Saved data entries
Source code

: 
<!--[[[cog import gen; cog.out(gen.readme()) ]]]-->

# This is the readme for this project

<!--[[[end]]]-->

EXERCISE OBJECTIVE: The response should be every record above restated exactly.

EXPECTED OUTPUT:
Source code

: 
<!--[[[cog import gen; cog.out(gen.readme()) ]]]-->

# This is the readme for this project

<!--[[[end]]]-->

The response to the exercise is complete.